═════ INPUT DATA ═════

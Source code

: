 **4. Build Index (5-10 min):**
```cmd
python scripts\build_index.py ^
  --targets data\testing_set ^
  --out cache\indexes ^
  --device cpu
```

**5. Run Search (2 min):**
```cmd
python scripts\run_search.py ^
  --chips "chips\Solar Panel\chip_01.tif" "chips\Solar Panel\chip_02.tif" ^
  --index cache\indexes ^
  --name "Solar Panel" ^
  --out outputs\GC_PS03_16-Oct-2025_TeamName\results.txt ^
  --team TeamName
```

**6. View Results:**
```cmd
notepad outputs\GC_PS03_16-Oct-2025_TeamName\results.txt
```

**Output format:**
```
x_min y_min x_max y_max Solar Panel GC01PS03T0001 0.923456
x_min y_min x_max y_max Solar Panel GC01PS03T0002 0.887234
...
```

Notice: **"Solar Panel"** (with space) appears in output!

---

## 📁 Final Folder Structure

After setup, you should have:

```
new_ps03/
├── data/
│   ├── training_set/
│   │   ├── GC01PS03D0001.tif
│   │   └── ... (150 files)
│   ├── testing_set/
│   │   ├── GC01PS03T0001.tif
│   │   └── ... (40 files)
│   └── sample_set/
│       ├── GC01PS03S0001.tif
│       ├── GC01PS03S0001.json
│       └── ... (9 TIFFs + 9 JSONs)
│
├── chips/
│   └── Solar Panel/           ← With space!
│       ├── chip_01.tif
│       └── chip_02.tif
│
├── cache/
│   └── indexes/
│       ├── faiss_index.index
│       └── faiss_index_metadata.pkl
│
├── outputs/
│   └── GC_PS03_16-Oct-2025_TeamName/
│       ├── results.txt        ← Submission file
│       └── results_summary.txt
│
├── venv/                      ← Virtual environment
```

═════

--- WHAT YOU SHOULD DO ---
Line by line, set down the material exactly as given.

--- OUTPUT OF THE EXERCISE ---
Source code

: **4. Build Index (5-10 min):**
```cmd
python scripts\build_index.py ^
  --targets data\testing_set ^
  --out cache\indexes ^
  --device cpu
```

**5. Run Search (2 min):**
```cmd
python scripts\run_search.py ^
  --chips "chips\Solar Panel\chip_01.tif" "chips\Solar Panel\chip_02.tif" ^
  --index cache\indexes ^
  --name "Solar Panel" ^
  --out outputs\GC_PS03_16-Oct-2025_TeamName\results.txt ^
  --team TeamName
```

**6. View Results:**
```cmd
notepad outputs\GC_PS03_16-Oct-2025_TeamName\results.txt
```

**Output format:**
```
x_min y_min x_max y_max Solar Panel GC01PS03T0001 0.923456
x_min y_min x_max y_max Solar Panel GC01PS03T0002 0.887234
...
```

Notice: **"Solar Panel"** (with space) appears in output!

---

## 📁 Final Folder Structure

After setup, you should have:

```
new_ps03/
├── data/
│   ├── training_set/
│   │   ├── GC01PS03D0001.tif
│   │   └── ... (150 files)
│   ├── testing_set/
│   │   ├── GC01PS03T0001.tif
│   │   └── ... (40 files)
│   └── sample_set/
│       ├── GC01PS03S0001.tif
│       ├── GC01PS03S0001.json
│       └── ... (9 TIFFs + 9 JSONs)
│
├── chips/
│   └── Solar Panel/           ← With space!
│       ├── chip_01.tif
│       └── chip_02.tif
│
├── cache/
│   └── indexes/
│       ├── faiss_index.index
│       └── faiss_index_metadata.pkl
│
├── outputs/
│   └── GC_PS03_16-Oct-2025_TeamName/
│       ├── results.txt        ← Submission file
│       └── results_summary.txt
│
├── venv/                      ← Virtual environment
```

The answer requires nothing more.